### [Input material]
· · ·

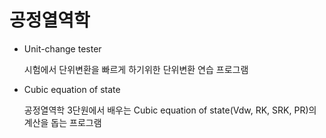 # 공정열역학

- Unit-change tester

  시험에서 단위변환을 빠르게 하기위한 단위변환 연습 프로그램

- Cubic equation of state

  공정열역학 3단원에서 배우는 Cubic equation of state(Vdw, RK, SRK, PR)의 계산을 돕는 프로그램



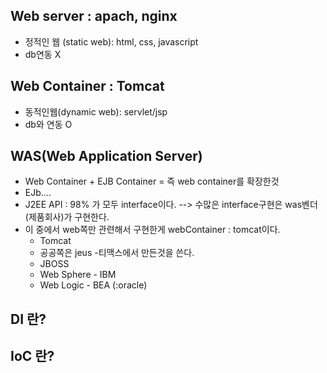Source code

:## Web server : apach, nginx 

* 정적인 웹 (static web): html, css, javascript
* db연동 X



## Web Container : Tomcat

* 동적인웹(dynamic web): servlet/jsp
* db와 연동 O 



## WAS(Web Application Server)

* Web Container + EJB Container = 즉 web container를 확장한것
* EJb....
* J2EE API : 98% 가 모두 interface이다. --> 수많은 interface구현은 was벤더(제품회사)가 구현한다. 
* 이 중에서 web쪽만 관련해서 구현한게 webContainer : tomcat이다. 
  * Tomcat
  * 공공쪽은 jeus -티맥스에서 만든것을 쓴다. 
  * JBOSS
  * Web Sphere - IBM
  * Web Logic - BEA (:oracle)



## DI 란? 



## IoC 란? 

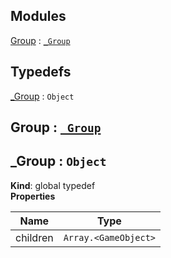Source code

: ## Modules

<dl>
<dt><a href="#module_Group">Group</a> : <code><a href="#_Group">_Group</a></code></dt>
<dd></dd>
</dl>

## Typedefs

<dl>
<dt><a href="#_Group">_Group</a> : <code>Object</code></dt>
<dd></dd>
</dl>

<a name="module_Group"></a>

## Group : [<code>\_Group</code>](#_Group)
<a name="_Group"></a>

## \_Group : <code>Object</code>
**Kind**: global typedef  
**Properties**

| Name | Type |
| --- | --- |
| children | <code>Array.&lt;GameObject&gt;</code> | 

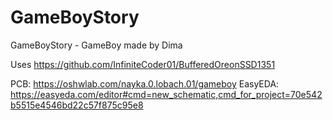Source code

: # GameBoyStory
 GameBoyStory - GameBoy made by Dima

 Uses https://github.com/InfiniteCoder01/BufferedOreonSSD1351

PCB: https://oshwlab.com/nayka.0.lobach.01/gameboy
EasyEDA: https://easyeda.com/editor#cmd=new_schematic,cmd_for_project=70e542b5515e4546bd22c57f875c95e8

· · ·

### [Exercise instructions]
Here the job is to copy the listing above word for word, starting at the line with "web container를 확장한것" and ending at the line with "Uses https://github.com/InfiniteCoder01/BufferedOreonSSD1351", and to leave out the pictures.

### [Answer to the problem]
* Web Container + EJB Container = 즉 web container를 확장한것
* EJb....
* J2EE API : 98% 가 모두 interface이다. --> 수많은 interface구현은 was벤더(제품회사)가 구현한다. 
* 이 중에서 web쪽만 관련해서 구현한게 webContainer : tomcat이다. 
  * Tomcat
  * 공공쪽은 jeus -티맥스에서 만든것을 쓴다. 
  * JBOSS
  * Web Sphere - IBM
  * Web Logic - BEA (:oracle)



## DI 란? 



## IoC 란? 

Source code

: ## Modules

<dl>
<dt><a href="#module_Group">Group</a> : <code><a href="#_Group">_Group</a></code></dt>
<dd></dd>
</dl>

## Typedefs

<dl>
<dt><a href="#_Group">_Group</a> : <code>Object</code></dt>
<dd></dd>
</dl>

<a name="module_Group"></a>

## Group : [<code>\_Group</code>](#_Group)
<a name="_Group"></a>

## \_Group : <code>Object</code>
**Kind**: global typedef  
**Properties**

| Name | Type |
| --- | --- |
| children | <code>Array.&lt;GameObject&gt;</code> | 

Source code

: # GameBoyStory
 GameBoyStory - GameBoy made by Dima

 Uses https://github.com/InfiniteCoder01/BufferedOreonSSD1351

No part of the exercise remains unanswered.